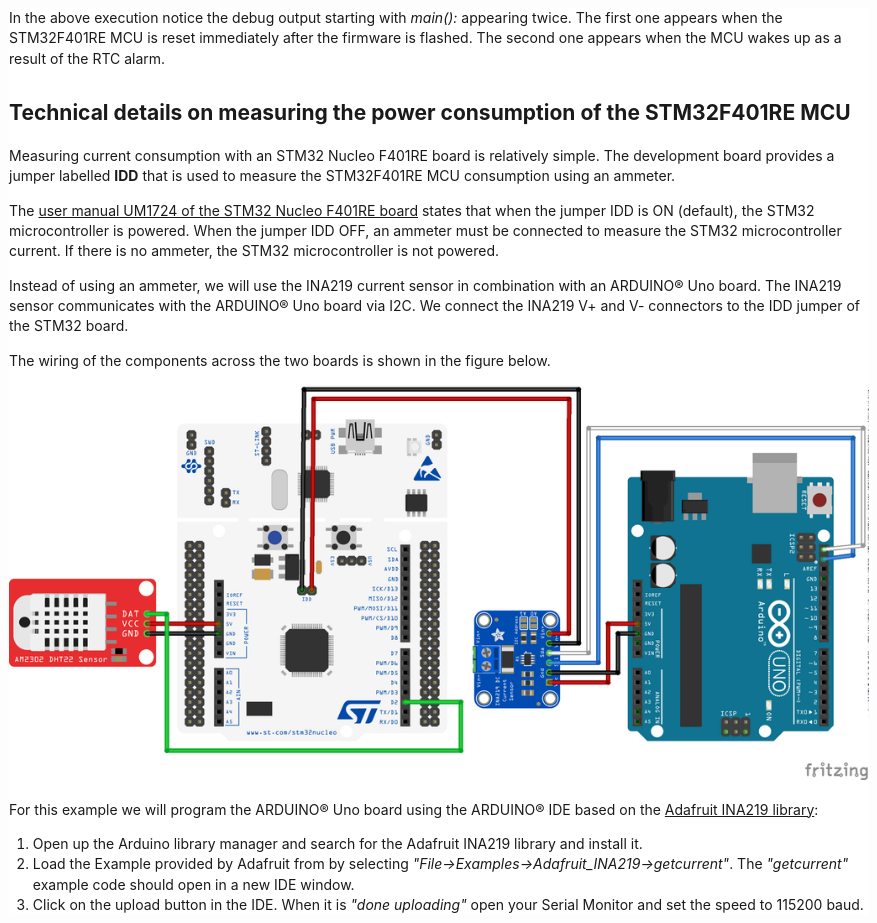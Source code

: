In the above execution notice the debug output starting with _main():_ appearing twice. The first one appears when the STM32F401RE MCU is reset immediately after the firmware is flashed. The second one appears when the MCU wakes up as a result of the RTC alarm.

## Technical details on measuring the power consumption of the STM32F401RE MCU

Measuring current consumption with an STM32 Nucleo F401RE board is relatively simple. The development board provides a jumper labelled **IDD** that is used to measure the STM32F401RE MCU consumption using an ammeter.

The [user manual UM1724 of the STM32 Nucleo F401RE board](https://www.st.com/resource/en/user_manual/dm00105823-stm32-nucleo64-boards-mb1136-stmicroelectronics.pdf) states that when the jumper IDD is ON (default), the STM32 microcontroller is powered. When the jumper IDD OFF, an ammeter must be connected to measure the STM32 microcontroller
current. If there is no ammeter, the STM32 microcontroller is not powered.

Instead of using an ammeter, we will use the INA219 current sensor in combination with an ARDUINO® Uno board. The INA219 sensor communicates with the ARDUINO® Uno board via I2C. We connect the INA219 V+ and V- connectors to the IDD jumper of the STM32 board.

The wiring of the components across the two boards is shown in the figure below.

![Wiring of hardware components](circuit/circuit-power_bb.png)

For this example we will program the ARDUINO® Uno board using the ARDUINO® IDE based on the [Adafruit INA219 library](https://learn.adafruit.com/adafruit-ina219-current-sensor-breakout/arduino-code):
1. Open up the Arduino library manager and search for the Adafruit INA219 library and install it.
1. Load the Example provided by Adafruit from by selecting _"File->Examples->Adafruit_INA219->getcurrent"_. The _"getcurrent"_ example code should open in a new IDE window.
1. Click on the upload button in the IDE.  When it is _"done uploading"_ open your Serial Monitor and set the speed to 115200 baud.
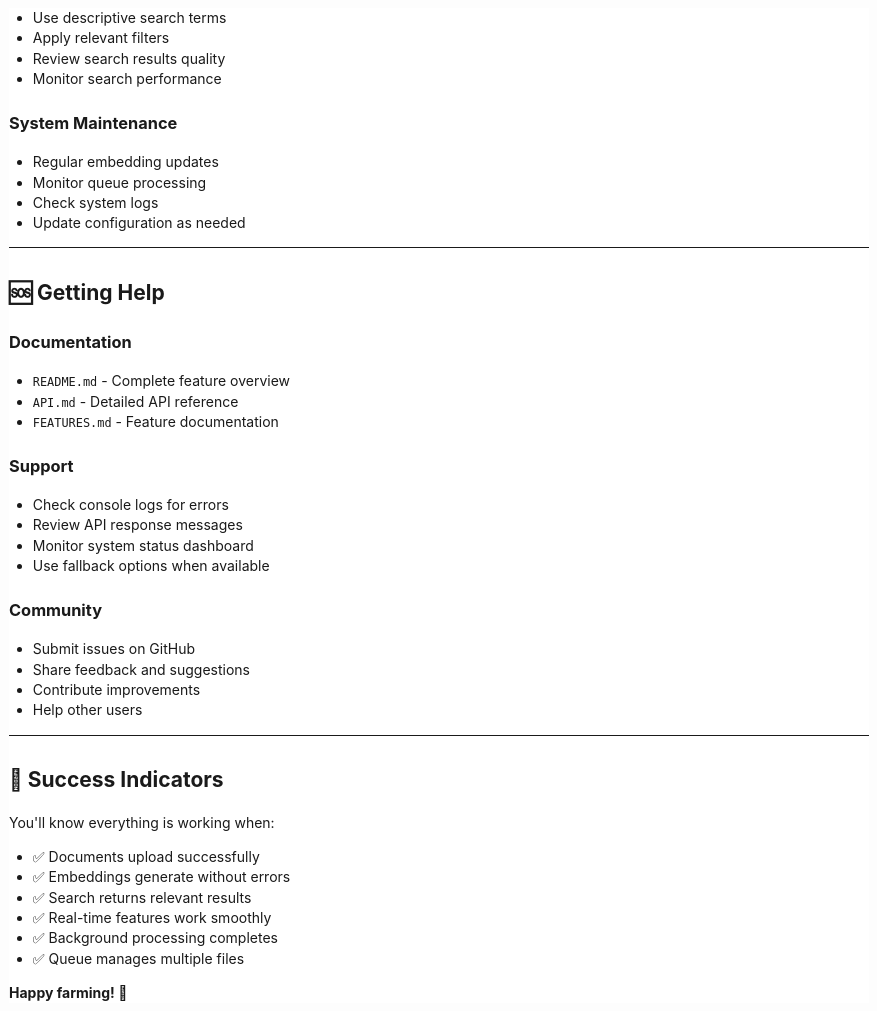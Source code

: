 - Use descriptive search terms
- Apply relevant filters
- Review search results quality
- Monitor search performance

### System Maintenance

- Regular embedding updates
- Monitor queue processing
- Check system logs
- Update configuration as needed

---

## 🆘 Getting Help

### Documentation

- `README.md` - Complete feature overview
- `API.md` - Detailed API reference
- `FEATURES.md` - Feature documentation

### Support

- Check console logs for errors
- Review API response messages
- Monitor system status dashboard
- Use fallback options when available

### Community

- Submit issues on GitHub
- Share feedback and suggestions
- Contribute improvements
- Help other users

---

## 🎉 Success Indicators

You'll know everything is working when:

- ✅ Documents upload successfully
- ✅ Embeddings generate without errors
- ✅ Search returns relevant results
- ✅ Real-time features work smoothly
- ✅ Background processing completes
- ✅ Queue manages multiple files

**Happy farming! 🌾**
***
--- EXERCISE OBJECTIVE ---
Track down every line of the material containing the string "Monitor", and copy it.

--- WRITTEN SOLUTION ---
1. Click on the upload button in the IDE.  When it is _"done uploading"_ open your Serial Monitor and set the speed to 115200 baud.
- Monitor search performance
- Monitor queue processing
- Monitor system status dashboard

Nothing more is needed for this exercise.